══ Supplied data
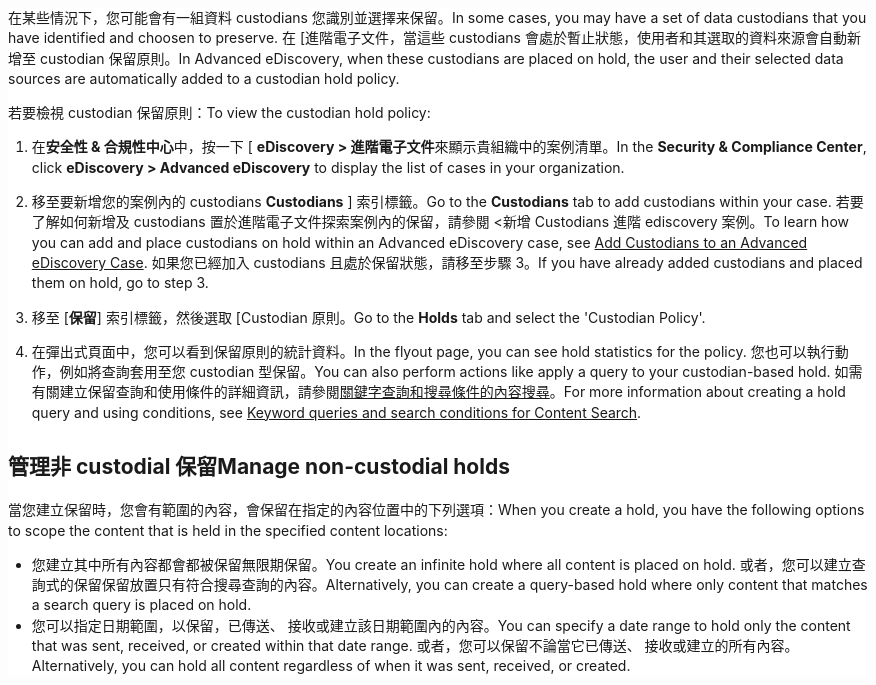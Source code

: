<span data-ttu-id="b05cc-110">在某些情況下，您可能會有一組資料 custodians 您識別並選擇来保留。</span><span class="sxs-lookup"><span data-stu-id="b05cc-110">In some cases, you may have a set of data custodians that you have identified and choosen to preserve.</span></span> <span data-ttu-id="b05cc-111">在 [進階電子文件，當這些 custodians 會處於暫止狀態，使用者和其選取的資料來源會自動新增至 custodian 保留原則。</span><span class="sxs-lookup"><span data-stu-id="b05cc-111">In Advanced eDiscovery, when these custodians are placed on hold, the user and their selected data sources are automatically added to a custodian hold policy.</span></span> 

<span data-ttu-id="b05cc-112">若要檢視 custodian 保留原則：</span><span class="sxs-lookup"><span data-stu-id="b05cc-112">To view the custodian hold policy:</span></span>

1. <span data-ttu-id="b05cc-113">在**安全性 & 合規性中心**中，按一下 [ **eDiscovery > 進階電子文件**來顯示貴組織中的案例清單。</span><span class="sxs-lookup"><span data-stu-id="b05cc-113">In the **Security & Compliance Center**, click **eDiscovery > Advanced eDiscovery** to display the list of cases in your organization.</span></span>
   
2. <span data-ttu-id="b05cc-114">移至要新增您的案例內的 custodians **Custodians** ] 索引標籤。</span><span class="sxs-lookup"><span data-stu-id="b05cc-114">Go to the **Custodians** tab to add custodians within your case.</span></span> <span data-ttu-id="b05cc-115">若要了解如何新增及 custodians 置於進階電子文件探索案例內的保留，請參閱 <<c0>新增 Custodians 進階 ediscovery 案例。</span><span class="sxs-lookup"><span data-stu-id="b05cc-115">To learn how you can add and place custodians on hold within an Advanced eDiscovery case, see [Add Custodians to an Advanced eDiscovery Case](add-custodians-to-case.md).</span></span> <span data-ttu-id="b05cc-116">如果您已經加入 custodians 且處於保留狀態，請移至步驟 3。</span><span class="sxs-lookup"><span data-stu-id="b05cc-116">If you have already added custodians and placed them on hold, go to step 3.</span></span>
   
3. <span data-ttu-id="b05cc-117">移至 [**保留**] 索引標籤，然後選取 [Custodian 原則。</span><span class="sxs-lookup"><span data-stu-id="b05cc-117">Go to the **Holds** tab and select the 'Custodian Policy'.</span></span>
   
4. <span data-ttu-id="b05cc-118">在彈出式頁面中，您可以看到保留原則的統計資料。</span><span class="sxs-lookup"><span data-stu-id="b05cc-118">In the flyout page, you can see hold statistics for the policy.</span></span> <span data-ttu-id="b05cc-119">您也可以執行動作，例如將查詢套用至您 custodian 型保留。</span><span class="sxs-lookup"><span data-stu-id="b05cc-119">You can also perform actions like apply a query to your custodian-based hold.</span></span> <span data-ttu-id="b05cc-120">如需有關建立保留查詢和使用條件的詳細資訊，請參閱[關鍵字查詢和搜尋條件的內容搜尋](../keyword-queries-and-search-conditions.md)。</span><span class="sxs-lookup"><span data-stu-id="b05cc-120">For more information about creating a hold query and using conditions, see [Keyword queries and search conditions for Content Search](../keyword-queries-and-search-conditions.md).</span></span>
 
## <a name="manage-non-custodial-holds"></a><span data-ttu-id="b05cc-121">管理非 custodial 保留</span><span class="sxs-lookup"><span data-stu-id="b05cc-121">Manage non-custodial holds</span></span>

<span data-ttu-id="b05cc-122">當您建立保留時，您會有範圍的內容，會保留在指定的內容位置中的下列選項：</span><span class="sxs-lookup"><span data-stu-id="b05cc-122">When you create a hold, you have the following options to scope the content that is held in the specified content locations:</span></span>

  - <span data-ttu-id="b05cc-123">您建立其中所有內容都會都被保留無限期保留。</span><span class="sxs-lookup"><span data-stu-id="b05cc-123">You create an infinite hold where all content is placed on hold.</span></span> <span data-ttu-id="b05cc-124">或者，您可以建立查詢式的保留保留放置只有符合搜尋查詢的內容。</span><span class="sxs-lookup"><span data-stu-id="b05cc-124">Alternatively, you can create a query-based hold where only content that matches a search query is placed on hold.</span></span>
  - <span data-ttu-id="b05cc-125">您可以指定日期範圍，以保留，已傳送、 接收或建立該日期範圍內的內容。</span><span class="sxs-lookup"><span data-stu-id="b05cc-125">You can specify a date range to hold only the content that was sent, received, or created within that date range.</span></span> <span data-ttu-id="b05cc-126">或者，您可以保留不論當它已傳送、 接收或建立的所有內容。</span><span class="sxs-lookup"><span data-stu-id="b05cc-126">Alternatively, you can hold all content regardless of when it was sent, received, or created.</span></span>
════
◆ Task to carry out
Your copy must reproduce the entries above in full, without their pictures.

◆ Solution for this exercise
Source code

:<span data-ttu-id="b05cc-110">在某些情況下，您可能會有一組資料 custodians 您識別並選擇来保留。</span><span class="sxs-lookup"><span data-stu-id="b05cc-110">In some cases, you may have a set of data custodians that you have identified and choosen to preserve.</span></span> <span data-ttu-id="b05cc-111">在 [進階電子文件，當這些 custodians 會處於暫止狀態，使用者和其選取的資料來源會自動新增至 custodian 保留原則。</span><span class="sxs-lookup"><span data-stu-id="b05cc-111">In Advanced eDiscovery, when these custodians are placed on hold, the user and their selected data sources are automatically added to a custodian hold policy.</span></span> 

<span data-ttu-id="b05cc-112">若要檢視 custodian 保留原則：</span><span class="sxs-lookup"><span data-stu-id="b05cc-112">To view the custodian hold policy:</span></span>

1. <span data-ttu-id="b05cc-113">在**安全性 & 合規性中心**中，按一下 [ **eDiscovery > 進階電子文件**來顯示貴組織中的案例清單。</span><span class="sxs-lookup"><span data-stu-id="b05cc-113">In the **Security & Compliance Center**, click **eDiscovery > Advanced eDiscovery** to display the list of cases in your organization.</span></span>
   
2. <span data-ttu-id="b05cc-114">移至要新增您的案例內的 custodians **Custodians** ] 索引標籤。</span><span class="sxs-lookup"><span data-stu-id="b05cc-114">Go to the **Custodians** tab to add custodians within your case.</span></span> <span data-ttu-id="b05cc-115">若要了解如何新增及 custodians 置於進階電子文件探索案例內的保留，請參閱 <<c0>新增 Custodians 進階 ediscovery 案例。</span><span class="sxs-lookup"><span data-stu-id="b05cc-115">To learn how you can add and place custodians on hold within an Advanced eDiscovery case, see [Add Custodians to an Advanced eDiscovery Case](add-custodians-to-case.md).</span></span> <span data-ttu-id="b05cc-116">如果您已經加入 custodians 且處於保留狀態，請移至步驟 3。</span><span class="sxs-lookup"><span data-stu-id="b05cc-116">If you have already added custodians and placed them on hold, go to step 3.</span></span>
   
3. <span data-ttu-id="b05cc-117">移至 [**保留**] 索引標籤，然後選取 [Custodian 原則。</span><span class="sxs-lookup"><span data-stu-id="b05cc-117">Go to the **Holds** tab and select the 'Custodian Policy'.</span></span>
   
4. <span data-ttu-id="b05cc-118">在彈出式頁面中，您可以看到保留原則的統計資料。</span><span class="sxs-lookup"><span data-stu-id="b05cc-118">In the flyout page, you can see hold statistics for the policy.</span></span> <span data-ttu-id="b05cc-119">您也可以執行動作，例如將查詢套用至您 custodian 型保留。</span><span class="sxs-lookup"><span data-stu-id="b05cc-119">You can also perform actions like apply a query to your custodian-based hold.</span></span> <span data-ttu-id="b05cc-120">如需有關建立保留查詢和使用條件的詳細資訊，請參閱[關鍵字查詢和搜尋條件的內容搜尋](../keyword-queries-and-search-conditions.md)。</span><span class="sxs-lookup"><span data-stu-id="b05cc-120">For more information about creating a hold query and using conditions, see [Keyword queries and search conditions for Content Search](../keyword-queries-and-search-conditions.md).</span></span>
 
## <a name="manage-non-custodial-holds"></a><span data-ttu-id="b05cc-121">管理非 custodial 保留</span><span class="sxs-lookup"><span data-stu-id="b05cc-121">Manage non-custodial holds</span></span>

<span data-ttu-id="b05cc-122">當您建立保留時，您會有範圍的內容，會保留在指定的內容位置中的下列選項：</span><span class="sxs-lookup"><span data-stu-id="b05cc-122">When you create a hold, you have the following options to scope the content that is held in the specified content locations:</span></span>

  - <span data-ttu-id="b05cc-123">您建立其中所有內容都會都被保留無限期保留。</span><span class="sxs-lookup"><span data-stu-id="b05cc-123">You create an infinite hold where all content is placed on hold.</span></span> <span data-ttu-id="b05cc-124">或者，您可以建立查詢式的保留保留放置只有符合搜尋查詢的內容。</span><span class="sxs-lookup"><span data-stu-id="b05cc-124">Alternatively, you can create a query-based hold where only content that matches a search query is placed on hold.</span></span>
  - <span data-ttu-id="b05cc-125">您可以指定日期範圍，以保留，已傳送、 接收或建立該日期範圍內的內容。</span><span class="sxs-lookup"><span data-stu-id="b05cc-125">You can specify a date range to hold only the content that was sent, received, or created within that date range.</span></span> <span data-ttu-id="b05cc-126">或者，您可以保留不論當它已傳送、 接收或建立的所有內容。</span><span class="sxs-lookup"><span data-stu-id="b05cc-126">Alternatively, you can hold all content regardless of when it was sent, received, or created.</span></span>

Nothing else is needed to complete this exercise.